Concerns remain after Ukraine awarded UEFA Champions League final
Russia and Ukraine’s political rivalry will extend into the world of football next year as they try to outdo each other in hosting two of the sport’s biggest events.
Ukraine’s capital Kiev will play host to the Champions League final at its 70,000-capacity Olympic Stadium less than a month before Russia’s 2018 World Cup begins. The decision was announced by UEFA on Thursday.
Just like in neighbouring Russia, there are concerns over football-related racism and violence in Ukraine.
While a game at the stadium Sunday between Dynamo Kiev and Zorya Luhansk appeared to pass without incident as Dynamo lost 1-0, the club has been repeatedly punished by UEFA for violence, racism and pitch invasions by its fans at the Olympic Stadium. There were also safety violations related to blocked stairways at the stadium.
At a Champions League game against Chelsea in October last year, a gang of supporters believed to be from the hardline nationalist Rodychi group roamed the stands for much of the first half.

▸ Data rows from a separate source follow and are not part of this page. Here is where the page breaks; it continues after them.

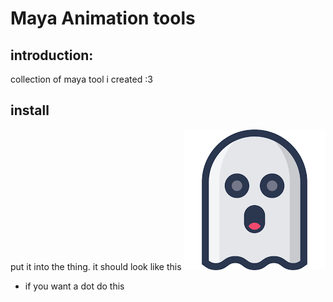 # Maya Animation tools

## introduction:
collection of maya tool i created :3
## install
put it into the thing. it should look like this
<img src = assets/GhostPoser.jpg>

* if you want a dot do this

They carried out unprovoked attacks on black fans and other supporters who opposed the rampage.
UEFA ordered Dynamo to play its next two Champions League games behind closed doors, but there was further controversy when the stadium’s director, Volodymyr Spilnichenko, suggested on Ukrainian TV he could consider segregating black fans into a separate sector of the stadium to avoid further racist incidents. Spilnichenko later said his comments had been wrongly interpreted and he did not back segregation.
After being awarded the 2018 Champions League final, stadium management did not respond to questions from The Associated Press on its security plans for the game and whether security had been tightened to stop further violence.
The Olympic Stadium previously hosted the final of the 2012 European Championship, which saw little trouble in Ukraine, the co-host of the tournament with Poland.
When Dynamo hosted Napoli at the Olympic Stadium in the Champions League group stage Wednesday, small groups of fans from both teams appeared to have tried to attack one another, but were thwarted by stewards and fences, according to pictures posted in online fan forums.
However, there was evidence of an attack on visiting Turkish fans at a bar in the Ukrainian city of Odessa ahead of a Europa League game there.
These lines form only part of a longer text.